Task instructions
Every line with "integral" in it should be copied from the data.

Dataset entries
• • •

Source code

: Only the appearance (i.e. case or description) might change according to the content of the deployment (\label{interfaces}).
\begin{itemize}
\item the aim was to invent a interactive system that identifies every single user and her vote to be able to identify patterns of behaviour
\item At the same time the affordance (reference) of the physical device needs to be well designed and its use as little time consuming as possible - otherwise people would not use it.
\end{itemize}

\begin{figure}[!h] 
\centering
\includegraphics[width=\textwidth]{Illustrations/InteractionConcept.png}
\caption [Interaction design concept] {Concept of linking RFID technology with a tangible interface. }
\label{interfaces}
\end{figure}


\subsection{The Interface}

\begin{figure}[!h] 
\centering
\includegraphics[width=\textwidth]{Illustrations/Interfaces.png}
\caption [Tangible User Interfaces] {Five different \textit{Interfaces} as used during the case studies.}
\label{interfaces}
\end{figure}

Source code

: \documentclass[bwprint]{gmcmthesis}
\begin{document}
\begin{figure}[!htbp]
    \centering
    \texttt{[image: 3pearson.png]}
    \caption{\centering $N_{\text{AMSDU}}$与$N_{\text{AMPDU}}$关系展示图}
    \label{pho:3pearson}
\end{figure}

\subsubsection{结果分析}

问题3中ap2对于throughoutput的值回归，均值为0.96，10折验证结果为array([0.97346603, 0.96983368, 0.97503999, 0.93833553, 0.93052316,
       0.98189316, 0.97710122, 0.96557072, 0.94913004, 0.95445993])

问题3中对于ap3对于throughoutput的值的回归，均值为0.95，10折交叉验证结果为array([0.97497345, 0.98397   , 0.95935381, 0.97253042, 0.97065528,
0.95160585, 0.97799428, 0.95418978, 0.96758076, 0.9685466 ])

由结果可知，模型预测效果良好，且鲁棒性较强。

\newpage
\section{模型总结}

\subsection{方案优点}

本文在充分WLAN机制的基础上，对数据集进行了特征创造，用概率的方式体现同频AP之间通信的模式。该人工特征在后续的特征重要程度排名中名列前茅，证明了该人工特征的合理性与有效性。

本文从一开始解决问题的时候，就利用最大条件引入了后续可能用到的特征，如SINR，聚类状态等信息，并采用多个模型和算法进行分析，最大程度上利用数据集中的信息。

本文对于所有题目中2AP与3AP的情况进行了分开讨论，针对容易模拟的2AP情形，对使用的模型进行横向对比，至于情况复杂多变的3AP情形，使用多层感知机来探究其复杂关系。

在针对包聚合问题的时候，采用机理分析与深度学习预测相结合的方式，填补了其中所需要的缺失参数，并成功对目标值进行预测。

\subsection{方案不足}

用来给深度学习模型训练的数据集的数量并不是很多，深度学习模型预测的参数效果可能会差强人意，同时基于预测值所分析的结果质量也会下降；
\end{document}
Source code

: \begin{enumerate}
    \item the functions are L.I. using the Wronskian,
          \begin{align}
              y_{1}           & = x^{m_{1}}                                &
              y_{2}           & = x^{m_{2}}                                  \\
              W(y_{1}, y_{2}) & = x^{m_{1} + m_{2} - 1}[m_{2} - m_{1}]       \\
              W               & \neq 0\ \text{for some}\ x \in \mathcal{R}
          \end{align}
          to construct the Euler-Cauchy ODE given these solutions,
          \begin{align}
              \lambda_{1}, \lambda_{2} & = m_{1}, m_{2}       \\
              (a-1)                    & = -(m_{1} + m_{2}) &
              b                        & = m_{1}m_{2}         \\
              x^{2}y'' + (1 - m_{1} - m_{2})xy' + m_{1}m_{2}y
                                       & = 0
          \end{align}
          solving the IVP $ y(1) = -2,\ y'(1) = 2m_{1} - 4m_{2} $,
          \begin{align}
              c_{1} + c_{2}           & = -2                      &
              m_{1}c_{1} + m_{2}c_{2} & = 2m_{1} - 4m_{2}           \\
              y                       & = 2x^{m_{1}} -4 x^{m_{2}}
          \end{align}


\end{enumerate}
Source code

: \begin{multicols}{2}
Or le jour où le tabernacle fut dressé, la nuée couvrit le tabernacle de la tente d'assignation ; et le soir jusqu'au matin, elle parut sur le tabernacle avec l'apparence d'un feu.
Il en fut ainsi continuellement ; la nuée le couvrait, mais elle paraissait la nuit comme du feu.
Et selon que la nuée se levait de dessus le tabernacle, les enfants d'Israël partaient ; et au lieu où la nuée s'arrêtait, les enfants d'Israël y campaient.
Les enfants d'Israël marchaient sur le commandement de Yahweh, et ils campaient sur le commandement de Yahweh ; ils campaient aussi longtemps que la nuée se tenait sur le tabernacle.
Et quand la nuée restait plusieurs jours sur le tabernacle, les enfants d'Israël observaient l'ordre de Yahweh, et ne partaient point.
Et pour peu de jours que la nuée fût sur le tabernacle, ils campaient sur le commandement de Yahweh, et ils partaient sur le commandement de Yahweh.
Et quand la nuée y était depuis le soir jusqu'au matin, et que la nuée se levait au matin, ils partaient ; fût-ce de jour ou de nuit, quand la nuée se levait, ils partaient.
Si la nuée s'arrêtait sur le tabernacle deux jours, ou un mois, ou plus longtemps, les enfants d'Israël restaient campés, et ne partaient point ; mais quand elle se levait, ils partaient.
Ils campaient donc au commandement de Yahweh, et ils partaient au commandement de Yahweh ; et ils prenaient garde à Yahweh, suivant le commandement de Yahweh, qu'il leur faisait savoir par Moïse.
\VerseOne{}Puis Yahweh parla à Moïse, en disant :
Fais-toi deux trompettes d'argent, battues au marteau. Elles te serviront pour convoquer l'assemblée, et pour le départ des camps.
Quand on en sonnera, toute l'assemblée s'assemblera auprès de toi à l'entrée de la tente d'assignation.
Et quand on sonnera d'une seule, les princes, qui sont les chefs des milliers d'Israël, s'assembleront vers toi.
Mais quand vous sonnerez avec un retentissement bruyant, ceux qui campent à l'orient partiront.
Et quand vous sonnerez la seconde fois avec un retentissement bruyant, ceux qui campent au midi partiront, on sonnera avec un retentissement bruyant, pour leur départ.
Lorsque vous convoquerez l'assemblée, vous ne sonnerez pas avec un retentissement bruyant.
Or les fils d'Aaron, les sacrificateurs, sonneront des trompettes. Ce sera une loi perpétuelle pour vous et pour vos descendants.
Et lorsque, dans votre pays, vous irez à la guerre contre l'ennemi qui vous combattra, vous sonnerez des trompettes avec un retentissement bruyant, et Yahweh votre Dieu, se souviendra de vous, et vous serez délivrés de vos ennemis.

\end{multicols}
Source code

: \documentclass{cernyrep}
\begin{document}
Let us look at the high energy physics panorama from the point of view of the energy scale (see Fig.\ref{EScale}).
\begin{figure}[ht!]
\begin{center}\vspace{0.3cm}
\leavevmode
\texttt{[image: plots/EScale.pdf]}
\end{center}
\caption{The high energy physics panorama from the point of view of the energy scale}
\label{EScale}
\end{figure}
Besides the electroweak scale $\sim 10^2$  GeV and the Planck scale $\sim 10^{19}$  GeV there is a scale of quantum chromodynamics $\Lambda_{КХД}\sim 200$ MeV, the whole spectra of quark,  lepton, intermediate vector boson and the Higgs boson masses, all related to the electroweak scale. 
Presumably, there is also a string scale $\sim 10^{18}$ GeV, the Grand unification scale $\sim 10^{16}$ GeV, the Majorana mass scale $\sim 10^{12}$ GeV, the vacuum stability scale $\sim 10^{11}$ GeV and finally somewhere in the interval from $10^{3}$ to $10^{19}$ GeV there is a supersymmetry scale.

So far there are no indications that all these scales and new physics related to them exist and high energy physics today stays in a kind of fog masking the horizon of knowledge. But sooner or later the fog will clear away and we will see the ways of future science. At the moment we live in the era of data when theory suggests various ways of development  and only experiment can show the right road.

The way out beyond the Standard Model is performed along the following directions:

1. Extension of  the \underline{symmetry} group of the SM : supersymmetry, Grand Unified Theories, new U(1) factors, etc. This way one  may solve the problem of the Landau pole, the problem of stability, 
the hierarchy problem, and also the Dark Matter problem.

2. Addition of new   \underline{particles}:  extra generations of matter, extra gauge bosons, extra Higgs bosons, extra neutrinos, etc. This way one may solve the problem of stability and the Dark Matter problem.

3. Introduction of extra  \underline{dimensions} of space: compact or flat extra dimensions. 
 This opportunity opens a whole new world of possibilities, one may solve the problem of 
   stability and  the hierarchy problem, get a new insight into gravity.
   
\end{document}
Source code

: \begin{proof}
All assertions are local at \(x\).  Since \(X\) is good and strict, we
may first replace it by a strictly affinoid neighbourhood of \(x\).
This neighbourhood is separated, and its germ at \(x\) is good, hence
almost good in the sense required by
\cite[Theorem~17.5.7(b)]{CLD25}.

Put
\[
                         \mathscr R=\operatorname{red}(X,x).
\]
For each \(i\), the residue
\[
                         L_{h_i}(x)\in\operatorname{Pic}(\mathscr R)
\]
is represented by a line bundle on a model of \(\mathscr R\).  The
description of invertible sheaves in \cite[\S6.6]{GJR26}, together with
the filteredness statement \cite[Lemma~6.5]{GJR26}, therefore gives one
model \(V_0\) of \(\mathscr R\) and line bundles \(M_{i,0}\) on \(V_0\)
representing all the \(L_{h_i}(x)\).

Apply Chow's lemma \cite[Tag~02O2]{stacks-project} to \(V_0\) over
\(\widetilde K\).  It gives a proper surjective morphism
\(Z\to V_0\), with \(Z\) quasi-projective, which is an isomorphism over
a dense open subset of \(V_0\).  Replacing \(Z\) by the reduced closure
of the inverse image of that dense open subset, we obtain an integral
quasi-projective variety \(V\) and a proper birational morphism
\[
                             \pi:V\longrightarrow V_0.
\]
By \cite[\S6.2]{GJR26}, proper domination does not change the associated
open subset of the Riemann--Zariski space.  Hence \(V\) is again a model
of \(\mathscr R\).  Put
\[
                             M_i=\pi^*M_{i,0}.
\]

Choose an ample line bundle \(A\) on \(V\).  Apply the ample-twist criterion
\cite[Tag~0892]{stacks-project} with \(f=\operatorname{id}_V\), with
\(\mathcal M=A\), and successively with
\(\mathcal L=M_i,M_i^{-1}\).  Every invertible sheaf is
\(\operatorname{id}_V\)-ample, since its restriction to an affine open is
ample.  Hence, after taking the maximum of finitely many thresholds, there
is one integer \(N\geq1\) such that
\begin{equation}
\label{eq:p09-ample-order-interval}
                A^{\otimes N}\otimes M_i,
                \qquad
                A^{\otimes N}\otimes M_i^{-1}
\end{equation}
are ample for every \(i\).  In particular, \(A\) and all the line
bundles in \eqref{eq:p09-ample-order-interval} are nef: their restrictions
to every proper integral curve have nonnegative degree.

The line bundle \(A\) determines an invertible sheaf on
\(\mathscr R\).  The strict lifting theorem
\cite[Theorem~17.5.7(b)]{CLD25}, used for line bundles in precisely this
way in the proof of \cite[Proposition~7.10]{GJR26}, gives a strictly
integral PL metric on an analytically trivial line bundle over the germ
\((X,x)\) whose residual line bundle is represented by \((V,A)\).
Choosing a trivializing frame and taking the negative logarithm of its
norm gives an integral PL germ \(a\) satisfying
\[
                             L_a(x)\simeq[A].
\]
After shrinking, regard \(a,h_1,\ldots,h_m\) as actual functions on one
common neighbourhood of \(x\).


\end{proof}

• • •

Output of the task
of the inverse image of that dense open subset, we obtain an integral
to every proper integral curve have nonnegative degree.
integral PL metric on an analytically trivial line bundle over the germ
norm gives an integral PL germ \(a\) satisfying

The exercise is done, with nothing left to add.